Hello.

For 2D matrix multiplication, i tried a new method, which uses only 2 for loops.
(im basically using a 1D array to access the elements).

Here is the code:

// Mutiplication.cpp : Defines the entry point for the console application.
//

#include <stdio.h>


int main(void)
{
	int a[] = {2, 2, 1, 2};
	int b[] = {2, 2, 2, 1, 1, 1};
	int ans[10] = {0, 0, 0, 0, 0, 0, 0, 0, 0, 0};

	int NoOfColsMat2 = 3; // Number of columns in Matrix2 
	int noOfColsMat1 = 2; // Number of rows in Matrix1 
	int m = -(noOfColsMat1), k = 0; // m and k are used as indices

	for (int p = 0; p < NoOfColsMat2 * noOfColsMat1; p++) {
		k =  p % noOfColsMat1;
		m = ((p % NoOfColsMat2) == 0) ? (m += noOfColsMat1) : (m);

		for (int j = 0; j < noOfColsMat1; j++) {
			ans[p] = ans[p] + (a[m] * b[k]);
			k += NoOfColsMat2;
			m++;
		}
		//Reduce m
		m -= noOfColsMat1;
	}

	for (int i = 0; i < NoOfColsMat2 * noOfColsMat1; i++) {
		printf(i % NoOfColsMat2 ? "" : "\n");
		printf("%d   ", ans[i]);	
	}

	getchar();
	return 0;
}
[B]So basically,
{2, 2, 1, 2} is :
2 2 
1 2 

and 

{2, 2, 2, 1, 1, 1} is :
2 2 2 
1 1 1[/B]

Can anyone please tell me how i can analyze this against the brute force method(of having 2D arrays and 3 for loops).

Thanks in advance.

What kind of analysis do you want? You know that you will need 3 loops for arbitrary matrices (unless you use the fast algorithm, which saves on the loops in favour of caching some values and re-ordering the calculations). If you have constant matrix-dimensions then you can hardcode away the loops but that doesn't make your program any faster as you still have to do the same amount of multiplications. If your algorithm genuinely only has two loops then your algorith is wrong, i.e it does not work for arbitrary matrices. Diagonal matrices or other special matrices can be multiplied with less than three loops, but not arbitrary ones.

Thanks for the reply.

You know that you will need 3 loops for arbitrary matrices (unless you use the fast algorithm, which saves on the loops in favour of caching some values and re-ordering the calculations)

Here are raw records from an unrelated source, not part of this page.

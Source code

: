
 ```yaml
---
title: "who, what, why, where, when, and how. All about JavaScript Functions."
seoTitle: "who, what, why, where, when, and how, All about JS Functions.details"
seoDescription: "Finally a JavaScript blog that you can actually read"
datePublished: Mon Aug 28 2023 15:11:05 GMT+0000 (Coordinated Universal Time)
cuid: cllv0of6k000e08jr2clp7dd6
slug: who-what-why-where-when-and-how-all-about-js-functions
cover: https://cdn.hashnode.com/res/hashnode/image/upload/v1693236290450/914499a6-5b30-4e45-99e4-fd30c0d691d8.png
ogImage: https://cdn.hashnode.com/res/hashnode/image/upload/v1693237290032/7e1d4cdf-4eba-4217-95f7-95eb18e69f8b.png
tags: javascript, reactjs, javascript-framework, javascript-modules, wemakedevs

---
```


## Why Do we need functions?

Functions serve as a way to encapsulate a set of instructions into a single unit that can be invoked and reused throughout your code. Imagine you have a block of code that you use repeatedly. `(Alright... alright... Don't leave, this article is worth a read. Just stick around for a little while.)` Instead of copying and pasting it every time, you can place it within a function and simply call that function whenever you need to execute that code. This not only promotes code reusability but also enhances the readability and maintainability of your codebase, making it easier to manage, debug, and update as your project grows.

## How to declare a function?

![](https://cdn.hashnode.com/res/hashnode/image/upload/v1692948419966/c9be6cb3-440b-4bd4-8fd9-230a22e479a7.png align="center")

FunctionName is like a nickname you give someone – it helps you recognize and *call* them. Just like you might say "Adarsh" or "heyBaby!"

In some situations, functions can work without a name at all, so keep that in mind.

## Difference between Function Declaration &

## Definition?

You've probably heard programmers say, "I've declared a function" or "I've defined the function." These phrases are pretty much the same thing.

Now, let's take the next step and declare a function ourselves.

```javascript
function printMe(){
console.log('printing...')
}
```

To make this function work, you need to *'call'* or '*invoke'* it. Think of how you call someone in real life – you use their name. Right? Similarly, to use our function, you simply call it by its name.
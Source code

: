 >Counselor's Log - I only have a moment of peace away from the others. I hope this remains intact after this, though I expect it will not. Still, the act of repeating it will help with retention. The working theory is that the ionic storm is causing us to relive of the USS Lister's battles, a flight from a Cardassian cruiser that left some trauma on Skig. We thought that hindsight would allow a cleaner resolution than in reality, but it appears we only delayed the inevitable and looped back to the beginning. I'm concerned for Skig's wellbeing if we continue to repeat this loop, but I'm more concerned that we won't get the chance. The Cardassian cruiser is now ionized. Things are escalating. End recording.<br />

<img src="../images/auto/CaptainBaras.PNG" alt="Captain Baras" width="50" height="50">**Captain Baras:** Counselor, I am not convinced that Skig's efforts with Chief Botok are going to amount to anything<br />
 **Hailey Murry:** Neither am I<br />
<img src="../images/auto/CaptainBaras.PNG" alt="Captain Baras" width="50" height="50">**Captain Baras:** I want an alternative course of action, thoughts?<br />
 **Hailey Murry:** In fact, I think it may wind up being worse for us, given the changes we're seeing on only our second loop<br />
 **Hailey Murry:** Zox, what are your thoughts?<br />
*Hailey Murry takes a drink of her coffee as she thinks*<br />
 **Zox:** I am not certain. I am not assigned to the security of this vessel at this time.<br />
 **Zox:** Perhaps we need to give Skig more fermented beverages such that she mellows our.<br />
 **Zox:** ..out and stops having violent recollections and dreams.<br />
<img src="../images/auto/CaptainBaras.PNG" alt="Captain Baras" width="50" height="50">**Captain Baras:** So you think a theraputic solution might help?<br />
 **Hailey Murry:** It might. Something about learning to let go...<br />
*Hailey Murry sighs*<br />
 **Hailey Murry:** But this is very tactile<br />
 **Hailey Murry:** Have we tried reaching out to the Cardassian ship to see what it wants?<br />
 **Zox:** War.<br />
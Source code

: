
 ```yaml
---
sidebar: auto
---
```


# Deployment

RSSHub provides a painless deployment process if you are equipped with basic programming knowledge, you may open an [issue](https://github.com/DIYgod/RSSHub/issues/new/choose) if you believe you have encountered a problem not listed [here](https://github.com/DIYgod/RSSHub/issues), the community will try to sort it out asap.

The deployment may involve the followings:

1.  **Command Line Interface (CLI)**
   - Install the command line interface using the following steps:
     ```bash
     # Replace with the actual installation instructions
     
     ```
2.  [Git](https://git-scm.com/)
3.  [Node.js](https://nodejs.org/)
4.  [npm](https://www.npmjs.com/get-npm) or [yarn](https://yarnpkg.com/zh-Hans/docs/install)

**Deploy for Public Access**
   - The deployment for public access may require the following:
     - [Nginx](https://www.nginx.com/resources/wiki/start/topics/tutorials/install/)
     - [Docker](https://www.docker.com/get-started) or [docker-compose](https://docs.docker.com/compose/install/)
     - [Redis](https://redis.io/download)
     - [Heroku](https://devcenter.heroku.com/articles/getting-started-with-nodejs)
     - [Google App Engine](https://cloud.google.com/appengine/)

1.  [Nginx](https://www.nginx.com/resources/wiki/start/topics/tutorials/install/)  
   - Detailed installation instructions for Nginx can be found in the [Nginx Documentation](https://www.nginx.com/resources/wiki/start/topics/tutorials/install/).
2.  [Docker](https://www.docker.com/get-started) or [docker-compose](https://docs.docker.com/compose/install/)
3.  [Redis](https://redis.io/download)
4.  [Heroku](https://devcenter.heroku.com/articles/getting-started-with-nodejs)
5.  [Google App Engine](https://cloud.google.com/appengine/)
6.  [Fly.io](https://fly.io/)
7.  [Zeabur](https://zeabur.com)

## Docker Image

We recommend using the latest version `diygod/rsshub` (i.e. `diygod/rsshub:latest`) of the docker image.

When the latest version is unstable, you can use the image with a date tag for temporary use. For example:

Well what i mean to say is, cant this method be used for any 2D matrix multiplication? Since the only thing we need to be sure in Matrix multiplication is

Number of columns in Matrix1 = No of rows in Matrix2;

Well i just used this principle to carry out the calcuation.
i tried another example(actually i needed this in some other task). Here is the link:

........................
http://ideone.com/vIy5P
........................

Count the number of floating-point additions and floating-point multiplications in both methods. I'll bet you find that they're the same.

@arkoenig

Yeah! so removing the loop did not help! The number still remains the same.